The thread has been killed because there isn't anyone who can come up with a constructive reason for holding cryptos as part of a balanced portfolio, nothing else.

You are quite annoying. I enjoyed posting in this thread but I got frustrated with your approach to posting in this thread so I just started replying to other people instead. I repeated myself and answered questions you kept asking. That did the job in slowing the thread down.

Warren Buffet refused to invest in technology because he didn't invest in it, does that mean we shouldn't invest in technology, or that technology investment is a bubble? Anyway, didn't he once surprise everyone and invest billions into IBM a decade or so ago?
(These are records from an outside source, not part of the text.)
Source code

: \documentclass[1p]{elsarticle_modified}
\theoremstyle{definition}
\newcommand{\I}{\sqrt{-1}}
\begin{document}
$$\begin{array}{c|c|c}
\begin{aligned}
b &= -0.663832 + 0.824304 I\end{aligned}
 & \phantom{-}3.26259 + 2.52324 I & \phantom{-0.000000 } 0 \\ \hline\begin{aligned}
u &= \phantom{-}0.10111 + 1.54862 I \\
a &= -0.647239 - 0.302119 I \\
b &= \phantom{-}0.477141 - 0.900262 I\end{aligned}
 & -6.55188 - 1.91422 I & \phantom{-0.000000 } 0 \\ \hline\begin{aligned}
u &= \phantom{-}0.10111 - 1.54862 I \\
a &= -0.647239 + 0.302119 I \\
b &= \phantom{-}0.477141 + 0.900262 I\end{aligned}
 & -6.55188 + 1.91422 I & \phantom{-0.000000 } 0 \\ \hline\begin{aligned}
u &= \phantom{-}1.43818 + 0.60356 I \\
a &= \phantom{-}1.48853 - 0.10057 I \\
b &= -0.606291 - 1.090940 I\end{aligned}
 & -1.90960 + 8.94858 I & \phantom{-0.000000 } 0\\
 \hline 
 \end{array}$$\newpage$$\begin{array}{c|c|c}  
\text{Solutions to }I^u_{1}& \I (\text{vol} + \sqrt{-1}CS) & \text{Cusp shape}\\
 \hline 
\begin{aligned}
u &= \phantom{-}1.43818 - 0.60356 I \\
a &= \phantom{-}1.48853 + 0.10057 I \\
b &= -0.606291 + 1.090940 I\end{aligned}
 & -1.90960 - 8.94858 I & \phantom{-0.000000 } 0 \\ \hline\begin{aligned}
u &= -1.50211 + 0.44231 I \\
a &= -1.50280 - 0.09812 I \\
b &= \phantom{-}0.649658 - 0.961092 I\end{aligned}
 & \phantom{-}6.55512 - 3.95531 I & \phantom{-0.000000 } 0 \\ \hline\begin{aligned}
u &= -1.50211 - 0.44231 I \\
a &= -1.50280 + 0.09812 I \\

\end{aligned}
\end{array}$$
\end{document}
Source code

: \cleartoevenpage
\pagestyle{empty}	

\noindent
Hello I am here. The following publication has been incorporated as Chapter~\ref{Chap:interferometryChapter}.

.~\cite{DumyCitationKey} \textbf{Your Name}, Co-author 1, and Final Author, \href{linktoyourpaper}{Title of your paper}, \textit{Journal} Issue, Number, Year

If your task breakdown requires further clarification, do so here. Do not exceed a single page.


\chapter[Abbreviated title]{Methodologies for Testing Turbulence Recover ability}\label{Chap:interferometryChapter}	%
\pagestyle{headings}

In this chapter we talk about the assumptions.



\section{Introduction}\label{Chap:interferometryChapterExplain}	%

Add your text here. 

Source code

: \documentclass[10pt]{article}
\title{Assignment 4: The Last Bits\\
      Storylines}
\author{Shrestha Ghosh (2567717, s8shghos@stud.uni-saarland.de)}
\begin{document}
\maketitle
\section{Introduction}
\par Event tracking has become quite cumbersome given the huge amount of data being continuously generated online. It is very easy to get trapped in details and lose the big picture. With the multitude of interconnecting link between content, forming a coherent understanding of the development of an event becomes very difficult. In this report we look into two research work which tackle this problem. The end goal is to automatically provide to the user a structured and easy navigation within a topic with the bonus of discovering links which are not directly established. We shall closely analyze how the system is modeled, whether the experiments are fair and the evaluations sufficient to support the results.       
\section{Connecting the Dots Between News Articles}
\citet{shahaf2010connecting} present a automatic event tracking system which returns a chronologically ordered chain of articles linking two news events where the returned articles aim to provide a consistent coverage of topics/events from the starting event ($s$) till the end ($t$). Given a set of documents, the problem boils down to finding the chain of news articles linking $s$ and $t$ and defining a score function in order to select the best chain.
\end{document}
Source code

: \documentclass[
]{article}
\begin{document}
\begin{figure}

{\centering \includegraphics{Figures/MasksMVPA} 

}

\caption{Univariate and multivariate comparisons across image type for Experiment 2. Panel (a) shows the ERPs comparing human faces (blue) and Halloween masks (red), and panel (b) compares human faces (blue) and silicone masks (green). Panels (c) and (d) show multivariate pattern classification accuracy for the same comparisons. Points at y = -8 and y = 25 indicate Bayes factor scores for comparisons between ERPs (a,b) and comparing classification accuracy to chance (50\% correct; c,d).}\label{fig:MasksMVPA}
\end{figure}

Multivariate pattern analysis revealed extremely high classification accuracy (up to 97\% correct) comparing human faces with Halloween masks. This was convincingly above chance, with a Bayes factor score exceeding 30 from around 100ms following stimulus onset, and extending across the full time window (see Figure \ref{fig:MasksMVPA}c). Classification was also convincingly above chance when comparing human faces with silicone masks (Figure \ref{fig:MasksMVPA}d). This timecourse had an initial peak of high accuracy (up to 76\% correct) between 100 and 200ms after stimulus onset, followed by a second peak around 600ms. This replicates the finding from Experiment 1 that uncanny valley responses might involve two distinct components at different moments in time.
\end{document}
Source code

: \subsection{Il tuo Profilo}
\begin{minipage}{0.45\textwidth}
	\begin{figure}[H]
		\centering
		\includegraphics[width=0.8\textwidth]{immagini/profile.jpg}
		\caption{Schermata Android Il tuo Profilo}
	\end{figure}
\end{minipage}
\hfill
FWIW I am mostly interested in the technology and could care less if the prices revert dramatically right now because in the long term I know it's a great investment. The huge price drops are great for the types of people that invest their money in this technology. The quality of posts on reddit deter dramatically when in a bull market proving there are a lot of immature investors out there. I also remember reading back in 2011 when someone tried to implement bitcoin into several markets and the creator of bitcoin (goes by the pseudonym Satoshi Nakamoto) pleaded not to because it would destroy bitcoin. It's still in early stages and there are going to be many ups and downs. It's impossible for bitcoin to go completely mainstream and be a huge part of our society until there are dramatic changes. One thing is for sure, the technology is out there and the implementation will one day be successful. Innovation is not disruption.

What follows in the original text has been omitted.